Skin tanning is a protective response of epidermal cells in which they form more melanin. Overexposure to sun can cause sunburn and even skin cancer, partly due to the accumulation of toxic side products of melanin and its intermediates.
The researchers studied the importance of the key immune cytokine IFN-γ in cultured human melanocyte cells and disease models (both mice and human). They found that IFN-γ signalling regulates enzymes involved in melanin production. IFN-γ signalling hindered the maturation of the key organelle melanosome by regulating several pigmentation genes. Withdrawal of IFN-γ signal was found to restore normal cellular programming. Chronic IFN-γ signalling showed clear hypopigmentation (loss of skin colour) in both mouse and human skin.
The study identifies a new mechanism of skin pigmentation. It proposes that the strength and durability of the skin's immune response may be factors deciding if the anomaly would show up as tanning or cancer.

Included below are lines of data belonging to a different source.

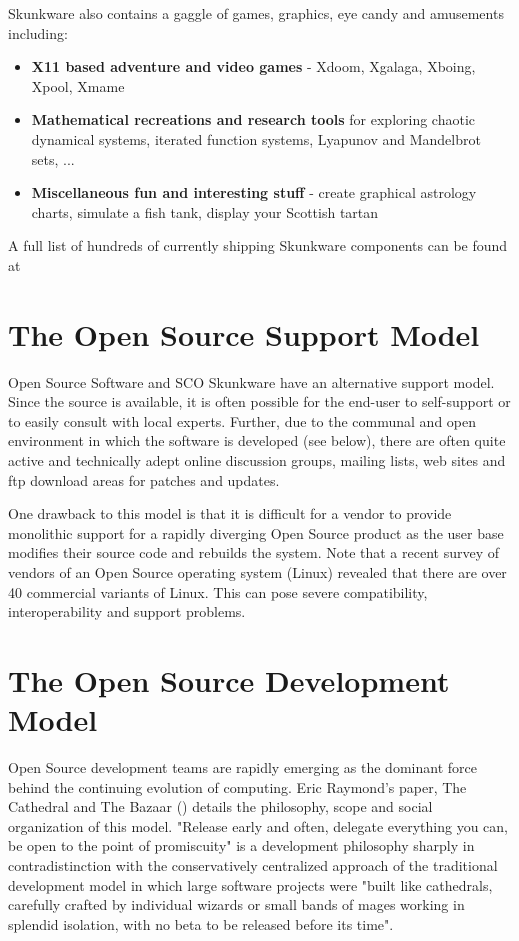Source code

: \documentclass[letterpaper]{article}
\begin{document}
Skunkware also contains a gaggle of games, graphics, eye candy and amusements
including:
\begin{itemize}
\item {\bfseries X11 based adventure and video games} - Xdoom, Xgalaga, Xboing, 
Xpool, Xmame
\item {\bfseries Mathematical recreations and research tools} for exploring chaotic
dynamical systems, iterated function systems, Lyapunov and Mandelbrot sets, ...
\item {\bfseries Miscellaneous fun and interesting stuff} - create graphical 
astrology charts, simulate a fish tank, display your Scottish tartan
\end{itemize}


A full list of hundreds of currently shipping Skunkware components can be 
found at 




\section{The Open Source Support Model}

Open Source Software and SCO Skunkware have an alternative support model.
Since the source is available, it is often possible for the end-user to
self-support or to easily consult with local experts. Further, due to the
communal and open environment in which the software is developed (see below),
there are often quite active and technically adept online discussion groups,
mailing lists, web sites and ftp download areas for patches and updates.

One drawback to this model is that it is difficult for a vendor to provide
monolithic support for a rapidly diverging Open Source product as the user
base modifies their source code and rebuilds the system. Note that a recent
survey of vendors of an Open Source operating system (Linux) revealed that
there are over 40 commercial variants of Linux. This can pose severe
compatibility, interoperability and support problems.




\section{The Open Source Development Model}

Open Source development teams are rapidly emerging as the dominant force
behind the continuing evolution of computing. Eric Raymond's paper,
The Cathedral and The Bazaar 
()
details the philosophy, scope and social organization of this model.
"Release early and often, delegate everything you can, be
open to the point of promiscuity" is a development philosophy sharply
in contradistinction with the conservatively centralized approach
of the traditional development model in which large software projects
were "built like cathedrals, carefully crafted by individual 
wizards or small bands of mages working in splendid isolation, with no 
beta to be released before its time".
\end{document}
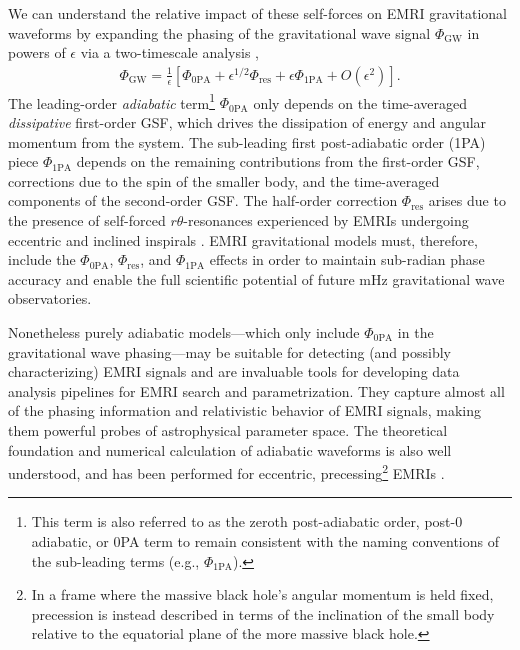 \documentclass[%
 reprint,
 nofootinbib,
 amsmath,amssymb,
 aps,
 prd,
]{revtex4-2}
\begin{document}
We can understand the relative impact of these self-forces on EMRI gravitational waveforms by expanding the phasing of the gravitational wave signal $\Phi_\mathrm{GW}$ in powers of $\epsilon$ via a two-timescale analysis \cite{HindFlan08},
\begin{align} \label{eqn:twotimescale}
\Phi_\mathrm{GW} = \frac{1}{\epsilon} \left[ \Phi_\mathrm{0PA} + \epsilon^{1/2} \Phi_\mathrm{res} + \epsilon \Phi_\mathrm{1PA} + O(\epsilon^2)\right].
\end{align}
The leading-order \emph{adiabatic} term\footnote{This term is also referred to as the zeroth post-adiabatic order, post-0 adiabatic, or 0PA term to remain consistent with the naming conventions of the sub-leading terms (e.g., $\Phi_\mathrm{1PA}$).} $\Phi_\mathrm{0PA}$ only depends on the time-averaged \emph{dissipative} first-order GSF, which drives the dissipation of energy and angular momentum from the system. The sub-leading first post-adiabatic order (1PA) piece $\Phi_\mathrm{1PA}$ depends on the remaining contributions from the first-order GSF, corrections due to the spin of the smaller body, and the time-averaged components of the second-order GSF. The half-order correction $\Phi_\mathrm{res}$ arises due to the presence of self-forced $r\theta$-resonances experienced by EMRIs undergoing eccentric and inclined inspirals \cite{FlanHind12}. EMRI gravitational models must, therefore, include the $\Phi_\mathrm{0PA}$, $\Phi_\mathrm{res}$, and $\Phi_\mathrm{1PA}$ effects in order to maintain sub-radian phase accuracy and enable the full scientific potential of future mHz gravitational wave observatories. 

Nonetheless purely adiabatic models---which only include $\Phi_\mathrm{0PA}$ in the gravitational wave phasing---may be suitable for detecting (and possibly characterizing) EMRI signals \cite{GairJone06} and are invaluable tools for developing data analysis pipelines for EMRI search and parametrization. They capture almost all of the phasing information and relativistic behavior of EMRI signals, making them powerful probes of astrophysical parameter space. The theoretical foundation and numerical calculation of adiabatic waveforms is also well understood, and has been performed for eccentric, precessing\footnote{In a frame where the massive black hole's angular momentum is held fixed, precession is instead described in terms of the inclination of the small body relative to the equatorial plane of the more massive black hole.} EMRIs \cite{HughETC21}.
\end{document}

The finding outlines a "new role of the IFN-γ signalling network in skin pigmentation homeostasis, which could have implications in various cutaneous depigmentary and malignant disorders", the researchers say.
The authors of this work are from: CSIR-Institute of Genomics and Integrative Biology, National Institute of Immunology, Jawaharlal Nehru University & Academy of Scientific and Innovative Research & Post Graduate Institute of Medical Education and Research, Dr. Ram Manohar Lohia Hospital, New Delhi; CSIR-National Chemical Laboratory, Pune, Maharashtra; and Jawaharlal Nehru Centre for Advanced Scientific Research, Bangalore, Karnataka, India.